The real fear should be the incursions into Turkey from the area, where around 4,000 PKK rebels moved in through Iraq’s al-Anbar province. But these are at the moment different issues.

There are, in conclusion, some points to be made, if one is to make lucid predictions on the Kurdish actors’ patterns: Assad’s nearing end means a divided Syria, whose fate will be decided through negotiations between many internal groups. Loss of territory means the Sunnis and the Kurds gaining positions of strength in future talks. In the case of Kurds, Iraqi brethren will have to be added in. Also, an obstinately pro-Assad PKK will in the end be defeated or forced into a regional fight: against Ankara, Barzani and the USA. With Assad gone, it will be an unwanted orphan.
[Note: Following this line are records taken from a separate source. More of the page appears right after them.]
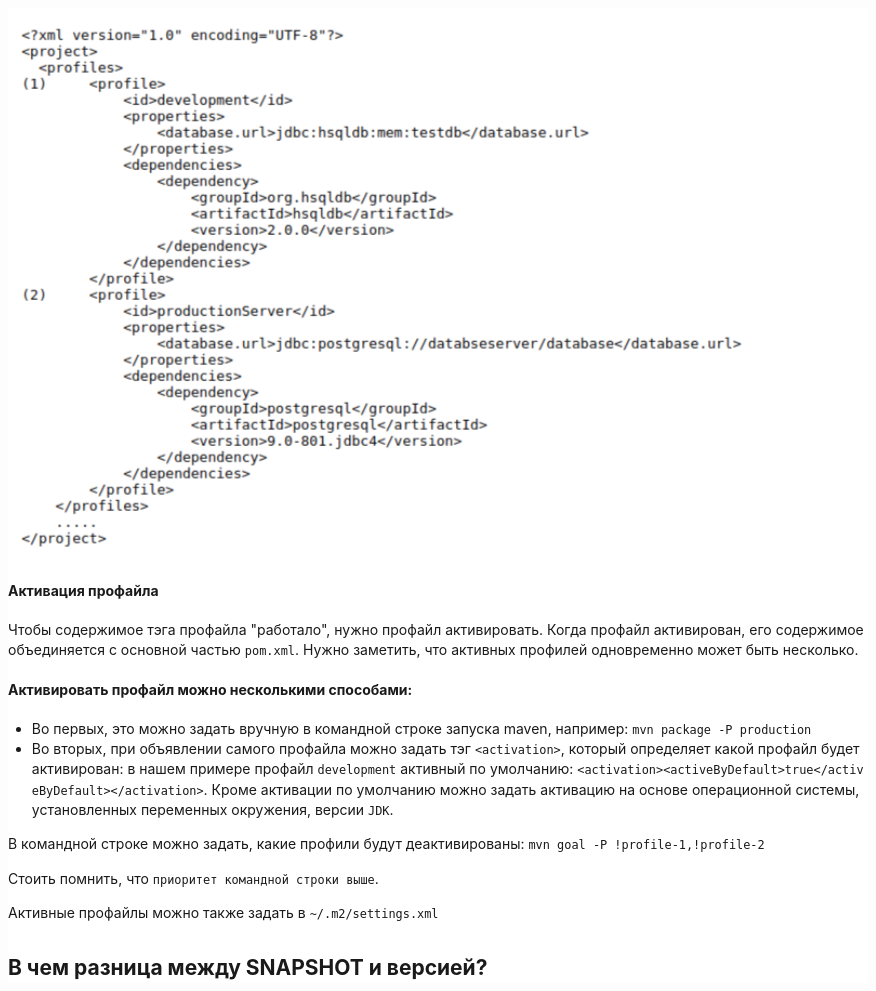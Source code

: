 ![Screenshot](../../resources/MavenProfiles.png)

#### Активация профайла

Чтобы содержимое тэга профайла "работало", нужно профайл активировать. Когда профайл активирован, его содержимое объединяется с основной частью `pom.xml`. 
Нужно заметить, что активных профилей одновременно может быть несколько. 

#### Активировать профайл можно несколькими способами:

- Во первых, это можно задать вручную в командной строке запуска maven, например: `mvn package -P production`
- Во вторых, при объявлении самого профайла можно задать тэг `<activation>`, который определяет какой профайл будет активирован: в нашем примере профайл 
`development` активный по умолчанию: `<activation><activeByDefault>true</activeByDefault></activation>`. Кроме активации по умолчанию можно задать активацию на
основе операционной системы, установленных переменных окружения, версии `JDK`.

В командной строке можно задать, какие профили будут деактивированы: `mvn goal -P !profile-1,!profile-2` 

Стоить помнить, что `приоритет командной строки выше`.

Активные профайлы можно также задать в `~/.m2/settings.xml`

## В чем разница между SNAPSHOT и версией?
What is blurred -- deliberately by some pundits on the left or right -- in Turkey is the objective fact that the Kurds of the region emerge gradually as the winners in the turmoil. If the Assads’ fall will be followed by a negotiation, it will inevitably lead to an autonomous “Syrian KRG.” Nothing less. Autonomy is the right of the Kurds, who suffered under Saddam and Assad; one cannot simply ignore this historic fact.
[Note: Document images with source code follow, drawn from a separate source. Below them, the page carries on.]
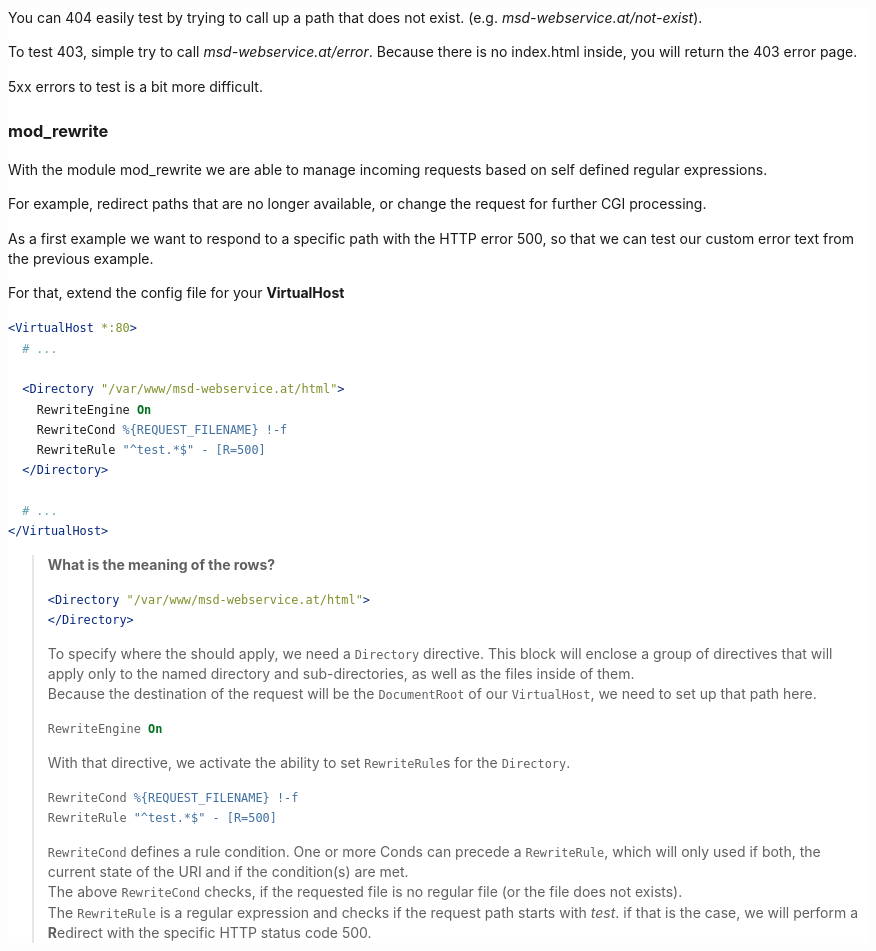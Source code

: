 You can 404 easily test by trying to call up a path that does not exist. (e.g. *msd-webservice.at/not-exist*).

To test 403, simple try to call *msd-webservice.at/error*. Because there is no index.html inside, you will return the 403 error page.

5xx errors to test is a bit more difficult.

### mod_rewrite

With the module mod_rewrite we are able to manage incoming requests based on self defined regular expressions.

For example, redirect paths that are no longer available, or change the request for further CGI processing.

As a first example we want to respond to a specific path with the HTTP error 500, so that we can test our custom error text from the previous example.

For that, extend the config file for your **VirtualHost**

```apache
<VirtualHost *:80>
  # ...
  
  <Directory "/var/www/msd-webservice.at/html">
    RewriteEngine On
    RewriteCond %{REQUEST_FILENAME} !-f
    RewriteRule "^test.*$" - [R=500]
  </Directory>

  # ...
</VirtualHost>
```

> **What is the meaning of the rows?**
> 
> ```apache
> <Directory "/var/www/msd-webservice.at/html">
> </Directory>
> ```
> To specify where the should apply, we need a `Directory` directive. This block will enclose a group of directives that will apply only to the named directory and sub-directories, as well as the files inside of them.  
> Because the destination of the request will be the `DocumentRoot` of our `VirtualHost`, we need to set up that path here.
> ```apache
> RewriteEngine On
> ```
> With that directive, we activate the ability to set `RewriteRule`s for the `Directory`.
> ```apache
> RewriteCond %{REQUEST_FILENAME} !-f
> RewriteRule "^test.*$" - [R=500]
> ```
> `RewriteCond` defines a rule condition. One or more Conds can precede a `RewriteRule`, which will only used if both, the current state of the URI and if the condition(s) are met.   
> The above `RewriteCond` checks, if the requested file is no regular file (or the file does not exists).  
> The `RewriteRule` is a regular expression and checks if the request path starts with *test*. if that is the case, we will perform a **R**edirect with the specific HTTP status code 500.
Is Ankara aware of that? So far, nothing indicates the opposite. In fact, the strategic synch created with the Iraqi Kurdish leadership shows that Ankara would be able to accept an autonomy as long as the PKK is seen as the common enemy by the Syrian opposition and the Kurds in general.

The PKK’s pro-Assad (and pro-Iran) stand per se is not enough for an orderly post-Assad architecture. What Ankara hopefully understands now is the necessity of domestic reform in Kurdish issues in Turkey in order to marginalize the PKK even further.

As pointed out by Dengir Mir Mehmet Fırat, a (Kurdish) former vice chairman of the Justice and Development Party (AKP), the Kurdish issue is different from the PKK problem. “Education in one’s native tongue, recognition of ethnic identity and devolution are imminent steps crucial within the Kurdish issue, but freedom to PKK leaders and leaving the Kurdish part of Turkey to the PKK are unacceptable responses to the PKK problem,” he said some days ago.

So, yes, it does not mean much if the PKK refuses to negotiate further with Ankara, because it will never be able to form a statelet in Syria in defiance of Iraqi Kurds and the KNC, but Turkey will not have much leverage on Syria if it refuses to act quickly to pass reforms for its own Kurds. It’s that simple.